We now have a small, tightly knit corpus of TAN files. Let us imagine what it might be like to connect our TAN corpus to another. Let us assume that we have found in a German project a TAN transcription of a work that looks quite similar to our own:
<?xml version="1.0" encoding="UTF-8"?> <?xml-model href="http://textalign.net/release/TAN-1-dev/schemas/TAN-T.rnc" type="application/relax-ng-compact-syntax"?> <?xml-model href="http://textalign.net/release/TAN-1-dev/schemas/TAN-T.sch" type="application/xml" schematypens="http://purl.oclc.org/dsdl/schematron"?> <TAN-T xmlns="tag:textalign.net,2015:ns" id="tag:hans@beispiel.com,2014:ringel"> <head> <name>TAN Transkription, Ringelreihen mit Riederfallen</name> <master-location>http://beispiel.com/TAN-T/ringel.xml</master-location> <rights-excluding-sources rights-holder="schmidt"> <IRI>http://creativecommons.org/licenses/by/4.0/</IRI> <name>Creative Commons Namensnennung 4.0 International Lizenz.</name> <desc>Dieses Werk ist lizenziert unter einer Creative Commons Namensnennung 4.0 International Lizenz.</desc> </rights-excluding-sources> <source> <IRI>http://www.worldcat.org/oclc/4574384</IRI> <name>Franz Magnus Böhme, Deutsches Kinderlied und Kinderspiel: Volksüberlieferungen aus allen Landen deutscher Zunge, gesammelt, geordnet und mit Angabe der Quellen.
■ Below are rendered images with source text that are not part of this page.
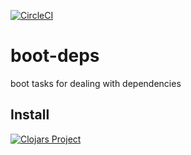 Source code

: [![CircleCI](https://circleci.com/gh/nha/boot-deps.svg?style=svg)](https://circleci.com/gh/nha/boot-deps)

# boot-deps

boot tasks for dealing with dependencies

## Install

[![Clojars Project](https://img.shields.io/clojars/v/nha/boot-deps.svg)](https://clojars.org/nha/boot-deps)
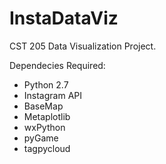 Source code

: # InstaDataViz
CST 205 Data Visualization Project. 

Dependecies Required:

- Python 2.7
- Instagram API
- BaseMap
- Metaplotlib
- wxPython
- pyGame
- tagpycloud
Leipzig, 1897.</name> </source> <declarations> <work> <IRI>tag:beispiel.com,2014:texte:holderbusch</IRI> <name>"Die Kinder auf dem Holderbusch"</name> </work> <version> <IRI>urn:uuid:31648039-3dbb-49b9-b66e-9bd2cd11630e</IRI> <name>zweite Version</name> </version> <div-type xml:id="Zeile"> <IRI>http://dbpedia.org/resource/Gedichtzeile</IRI> <name>Gedichtzeile</name> </div-type> <filter> <normalization> <IRI>tag:kalvesmaki@gmail.com,2014:normalization:hyphens-discretionary-off</IRI> <name>Keine Bindestriche</name> </normalization> </filter> </declarations> <agent xml:id="schmidt" roles="Produzent"> <IRI>tag:hans@beispiel.com,2014:selbst</IRI> <name xml:lang="eng">Hans Schmidt</name> </agent> <role xml:id="Produzent"> <IRI>http://schema.org/producer</IRI> <name xml:lang="eng">Produzent</name> </role> <change when="2014-08-13" who="schmidt">Anfang</change> <comment when="2014-08-13" who="schmidt">unten auf der Z. 438, recht</comment> </head> <body xml:lang="deu" in-progress="false"> <div type="Zeile" n="a">Ringel, Ringel, Reihe!</div> <div type="Zeile" n="b">Sind der Kinder dreie,</div> <div type="Zeile" n="c">Sitzen auf dem Holderbuch,</div> <div type="Zeile" n="e">Schreien alle: husch, husch, husch!</div> </body> </TAN-T>
It seems clear to us that this 19th-century German version is quite similar to our two English versions. We have some alignment options open to us. Two more sets of word-for-word alignments would be interesting, but remember, just because we find a text that nicely aligns with others does not mean that we must align them, or even if we choose to make an alignment that we have to align everything. In this case, we choose not to worry about word-for word alignments, and we focus here only on the TAN-A-div alignment, so that, for example, we can later generate an HTML report that will allow us to more conducively read the three versions in parallel and study their relationships.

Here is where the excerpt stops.